(Collected data)
*** Block opens ***
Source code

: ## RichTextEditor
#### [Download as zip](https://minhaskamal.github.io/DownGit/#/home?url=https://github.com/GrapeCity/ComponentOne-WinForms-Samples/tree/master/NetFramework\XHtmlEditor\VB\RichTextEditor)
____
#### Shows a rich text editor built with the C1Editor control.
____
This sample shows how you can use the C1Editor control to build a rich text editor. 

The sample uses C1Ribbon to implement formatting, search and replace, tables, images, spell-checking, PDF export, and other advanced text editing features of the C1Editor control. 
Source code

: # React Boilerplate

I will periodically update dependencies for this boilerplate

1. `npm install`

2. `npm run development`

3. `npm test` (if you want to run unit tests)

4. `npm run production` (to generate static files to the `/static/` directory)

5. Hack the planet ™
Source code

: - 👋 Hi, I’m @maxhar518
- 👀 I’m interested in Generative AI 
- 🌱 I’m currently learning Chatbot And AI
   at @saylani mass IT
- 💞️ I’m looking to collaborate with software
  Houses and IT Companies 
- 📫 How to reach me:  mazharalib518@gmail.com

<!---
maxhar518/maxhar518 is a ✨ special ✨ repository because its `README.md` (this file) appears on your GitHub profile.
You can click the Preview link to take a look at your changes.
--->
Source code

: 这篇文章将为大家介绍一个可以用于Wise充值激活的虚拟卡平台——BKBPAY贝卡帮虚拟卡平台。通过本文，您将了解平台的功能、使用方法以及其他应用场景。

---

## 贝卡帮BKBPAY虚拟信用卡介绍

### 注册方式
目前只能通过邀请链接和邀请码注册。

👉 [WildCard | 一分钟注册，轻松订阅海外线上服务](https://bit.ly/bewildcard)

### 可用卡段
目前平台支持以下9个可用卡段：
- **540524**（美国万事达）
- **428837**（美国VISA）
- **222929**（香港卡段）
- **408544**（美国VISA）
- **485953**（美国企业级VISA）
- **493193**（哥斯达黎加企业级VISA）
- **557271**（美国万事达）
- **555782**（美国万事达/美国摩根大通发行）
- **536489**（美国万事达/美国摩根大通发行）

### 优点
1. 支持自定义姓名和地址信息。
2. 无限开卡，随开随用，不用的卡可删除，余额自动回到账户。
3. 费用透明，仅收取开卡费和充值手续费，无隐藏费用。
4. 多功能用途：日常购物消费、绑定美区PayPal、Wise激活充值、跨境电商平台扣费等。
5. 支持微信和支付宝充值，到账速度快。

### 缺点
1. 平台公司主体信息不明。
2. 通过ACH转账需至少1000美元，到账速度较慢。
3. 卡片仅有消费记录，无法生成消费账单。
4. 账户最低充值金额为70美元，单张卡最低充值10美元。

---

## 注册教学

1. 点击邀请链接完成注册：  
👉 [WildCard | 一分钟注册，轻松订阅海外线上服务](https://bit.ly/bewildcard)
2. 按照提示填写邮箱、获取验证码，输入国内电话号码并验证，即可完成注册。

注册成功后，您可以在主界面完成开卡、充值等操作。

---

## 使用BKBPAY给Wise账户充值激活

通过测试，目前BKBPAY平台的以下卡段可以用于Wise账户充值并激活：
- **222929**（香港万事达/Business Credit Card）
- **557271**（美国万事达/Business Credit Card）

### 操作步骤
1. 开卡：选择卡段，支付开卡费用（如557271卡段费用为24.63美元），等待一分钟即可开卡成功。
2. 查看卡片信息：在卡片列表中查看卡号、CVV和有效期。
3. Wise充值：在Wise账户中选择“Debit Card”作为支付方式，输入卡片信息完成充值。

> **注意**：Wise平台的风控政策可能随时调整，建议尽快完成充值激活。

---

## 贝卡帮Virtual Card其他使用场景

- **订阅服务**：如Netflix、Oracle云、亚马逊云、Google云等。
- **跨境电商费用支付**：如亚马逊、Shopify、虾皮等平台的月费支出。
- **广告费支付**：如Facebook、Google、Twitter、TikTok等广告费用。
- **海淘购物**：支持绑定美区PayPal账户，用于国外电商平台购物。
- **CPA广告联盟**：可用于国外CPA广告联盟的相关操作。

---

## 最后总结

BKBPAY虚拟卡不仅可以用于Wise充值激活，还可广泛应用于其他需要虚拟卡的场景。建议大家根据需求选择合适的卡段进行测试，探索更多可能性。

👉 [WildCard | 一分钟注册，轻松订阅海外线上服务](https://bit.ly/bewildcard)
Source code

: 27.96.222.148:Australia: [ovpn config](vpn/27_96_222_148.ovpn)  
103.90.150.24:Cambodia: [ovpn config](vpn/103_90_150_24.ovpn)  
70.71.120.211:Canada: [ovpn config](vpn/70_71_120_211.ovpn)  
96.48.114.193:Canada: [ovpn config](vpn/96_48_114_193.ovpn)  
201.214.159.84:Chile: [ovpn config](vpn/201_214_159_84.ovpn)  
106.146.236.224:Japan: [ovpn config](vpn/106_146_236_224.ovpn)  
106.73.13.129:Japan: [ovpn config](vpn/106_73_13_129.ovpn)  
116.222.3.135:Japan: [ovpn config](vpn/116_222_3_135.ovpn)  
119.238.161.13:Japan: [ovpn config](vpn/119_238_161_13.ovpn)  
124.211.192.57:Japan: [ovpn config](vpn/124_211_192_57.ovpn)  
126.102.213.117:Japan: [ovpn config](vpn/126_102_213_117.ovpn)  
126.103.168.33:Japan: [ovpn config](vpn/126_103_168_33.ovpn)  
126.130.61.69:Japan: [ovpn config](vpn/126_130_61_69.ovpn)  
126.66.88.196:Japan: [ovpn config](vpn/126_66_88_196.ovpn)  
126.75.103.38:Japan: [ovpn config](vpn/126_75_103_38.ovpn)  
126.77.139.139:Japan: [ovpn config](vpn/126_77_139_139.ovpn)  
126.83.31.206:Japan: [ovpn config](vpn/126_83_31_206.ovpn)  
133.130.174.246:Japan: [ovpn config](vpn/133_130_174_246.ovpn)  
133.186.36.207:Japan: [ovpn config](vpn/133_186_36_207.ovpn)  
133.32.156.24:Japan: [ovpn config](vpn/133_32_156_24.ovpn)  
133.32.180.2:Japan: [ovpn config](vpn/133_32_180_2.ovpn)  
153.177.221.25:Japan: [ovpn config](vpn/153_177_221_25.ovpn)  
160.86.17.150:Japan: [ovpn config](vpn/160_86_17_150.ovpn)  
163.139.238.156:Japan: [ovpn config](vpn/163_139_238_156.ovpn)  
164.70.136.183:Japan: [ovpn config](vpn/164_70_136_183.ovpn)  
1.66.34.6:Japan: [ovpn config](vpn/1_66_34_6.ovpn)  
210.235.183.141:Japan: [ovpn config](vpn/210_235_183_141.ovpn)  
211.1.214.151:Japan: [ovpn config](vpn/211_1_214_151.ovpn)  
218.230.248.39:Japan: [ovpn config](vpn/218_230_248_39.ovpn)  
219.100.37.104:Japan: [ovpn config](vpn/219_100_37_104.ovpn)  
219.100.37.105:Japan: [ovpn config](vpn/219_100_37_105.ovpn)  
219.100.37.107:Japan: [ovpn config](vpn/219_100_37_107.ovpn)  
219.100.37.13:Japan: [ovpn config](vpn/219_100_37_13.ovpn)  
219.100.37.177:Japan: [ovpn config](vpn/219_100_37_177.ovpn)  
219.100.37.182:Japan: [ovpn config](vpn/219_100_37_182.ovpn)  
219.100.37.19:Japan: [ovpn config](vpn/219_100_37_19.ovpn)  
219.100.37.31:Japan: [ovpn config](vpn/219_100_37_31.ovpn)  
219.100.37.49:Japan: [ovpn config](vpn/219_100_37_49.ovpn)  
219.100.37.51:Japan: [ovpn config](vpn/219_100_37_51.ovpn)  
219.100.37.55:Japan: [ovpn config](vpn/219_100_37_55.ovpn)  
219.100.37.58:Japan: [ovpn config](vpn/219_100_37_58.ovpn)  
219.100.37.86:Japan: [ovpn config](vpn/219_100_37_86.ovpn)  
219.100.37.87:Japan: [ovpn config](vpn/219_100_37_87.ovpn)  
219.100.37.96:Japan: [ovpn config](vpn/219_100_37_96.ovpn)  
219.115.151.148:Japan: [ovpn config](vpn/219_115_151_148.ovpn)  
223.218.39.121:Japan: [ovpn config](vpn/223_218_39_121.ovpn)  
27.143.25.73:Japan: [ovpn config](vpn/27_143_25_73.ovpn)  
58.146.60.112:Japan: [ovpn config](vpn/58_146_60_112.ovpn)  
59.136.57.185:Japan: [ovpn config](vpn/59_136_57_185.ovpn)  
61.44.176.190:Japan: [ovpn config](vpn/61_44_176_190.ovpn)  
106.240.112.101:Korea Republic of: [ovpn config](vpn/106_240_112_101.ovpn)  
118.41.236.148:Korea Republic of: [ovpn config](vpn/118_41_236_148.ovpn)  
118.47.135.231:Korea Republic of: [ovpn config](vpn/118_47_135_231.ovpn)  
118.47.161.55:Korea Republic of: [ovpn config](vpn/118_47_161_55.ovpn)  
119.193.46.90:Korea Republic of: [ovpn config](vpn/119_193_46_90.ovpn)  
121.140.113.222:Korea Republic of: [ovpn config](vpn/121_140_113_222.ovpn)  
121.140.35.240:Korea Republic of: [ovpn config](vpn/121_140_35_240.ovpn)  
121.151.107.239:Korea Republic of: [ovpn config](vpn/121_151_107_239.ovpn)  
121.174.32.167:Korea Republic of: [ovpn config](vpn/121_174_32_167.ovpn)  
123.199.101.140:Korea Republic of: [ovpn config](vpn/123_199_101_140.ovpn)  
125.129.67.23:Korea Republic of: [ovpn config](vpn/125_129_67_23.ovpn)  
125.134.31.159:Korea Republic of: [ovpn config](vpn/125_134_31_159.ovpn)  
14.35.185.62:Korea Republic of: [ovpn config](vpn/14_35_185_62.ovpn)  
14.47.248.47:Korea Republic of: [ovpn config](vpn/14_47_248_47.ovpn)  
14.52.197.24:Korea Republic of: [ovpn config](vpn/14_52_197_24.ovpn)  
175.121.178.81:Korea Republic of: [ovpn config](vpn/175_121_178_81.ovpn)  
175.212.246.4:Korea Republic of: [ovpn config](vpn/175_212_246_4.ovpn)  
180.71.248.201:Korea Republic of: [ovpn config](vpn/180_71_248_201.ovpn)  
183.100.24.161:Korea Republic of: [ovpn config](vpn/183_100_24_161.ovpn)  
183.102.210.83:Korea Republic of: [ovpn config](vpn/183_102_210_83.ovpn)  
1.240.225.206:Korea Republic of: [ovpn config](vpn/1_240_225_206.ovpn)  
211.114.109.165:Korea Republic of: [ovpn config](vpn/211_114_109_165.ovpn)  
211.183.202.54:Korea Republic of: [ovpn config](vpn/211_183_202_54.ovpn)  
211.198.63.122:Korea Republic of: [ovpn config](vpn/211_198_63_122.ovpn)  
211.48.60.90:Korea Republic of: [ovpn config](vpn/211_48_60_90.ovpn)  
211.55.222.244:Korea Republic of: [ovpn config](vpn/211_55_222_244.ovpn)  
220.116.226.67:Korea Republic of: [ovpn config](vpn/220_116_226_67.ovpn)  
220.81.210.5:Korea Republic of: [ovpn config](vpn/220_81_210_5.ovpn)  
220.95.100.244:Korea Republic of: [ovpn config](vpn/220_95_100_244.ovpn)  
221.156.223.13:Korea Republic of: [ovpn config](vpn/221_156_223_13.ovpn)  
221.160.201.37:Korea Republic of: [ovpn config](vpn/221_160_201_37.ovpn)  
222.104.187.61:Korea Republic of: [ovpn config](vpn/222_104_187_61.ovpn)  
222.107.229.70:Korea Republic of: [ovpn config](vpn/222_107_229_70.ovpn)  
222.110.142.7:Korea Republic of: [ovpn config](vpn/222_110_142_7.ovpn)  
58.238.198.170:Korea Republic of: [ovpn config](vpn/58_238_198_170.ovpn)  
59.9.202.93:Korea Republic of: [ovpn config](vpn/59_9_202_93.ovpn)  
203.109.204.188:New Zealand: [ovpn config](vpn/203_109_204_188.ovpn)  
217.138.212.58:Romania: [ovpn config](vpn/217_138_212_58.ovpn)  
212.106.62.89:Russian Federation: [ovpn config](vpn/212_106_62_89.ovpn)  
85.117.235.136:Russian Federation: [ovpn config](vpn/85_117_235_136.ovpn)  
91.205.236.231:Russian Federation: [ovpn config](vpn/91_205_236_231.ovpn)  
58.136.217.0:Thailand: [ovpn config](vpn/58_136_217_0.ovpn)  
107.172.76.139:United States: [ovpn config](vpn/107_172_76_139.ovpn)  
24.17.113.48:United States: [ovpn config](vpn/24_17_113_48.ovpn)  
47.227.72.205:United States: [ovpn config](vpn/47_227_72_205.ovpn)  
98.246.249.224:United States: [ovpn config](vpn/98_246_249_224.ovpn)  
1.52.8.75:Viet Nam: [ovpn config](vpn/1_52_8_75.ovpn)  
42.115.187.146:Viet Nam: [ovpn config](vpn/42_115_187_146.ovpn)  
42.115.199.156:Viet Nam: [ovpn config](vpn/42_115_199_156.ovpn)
*** Block closes ***
▶ About this task:
Your answer should be each line from the entries that includes the string "Russian".

▶ Written answer:
212.106.62.89:Russian Federation: [ovpn config](vpn/212_106_62_89.ovpn)  
85.117.235.136:Russian Federation: [ovpn config](vpn/85_117_235_136.ovpn)  
91.205.236.231:Russian Federation: [ovpn config](vpn/91_205_236_231.ovpn)  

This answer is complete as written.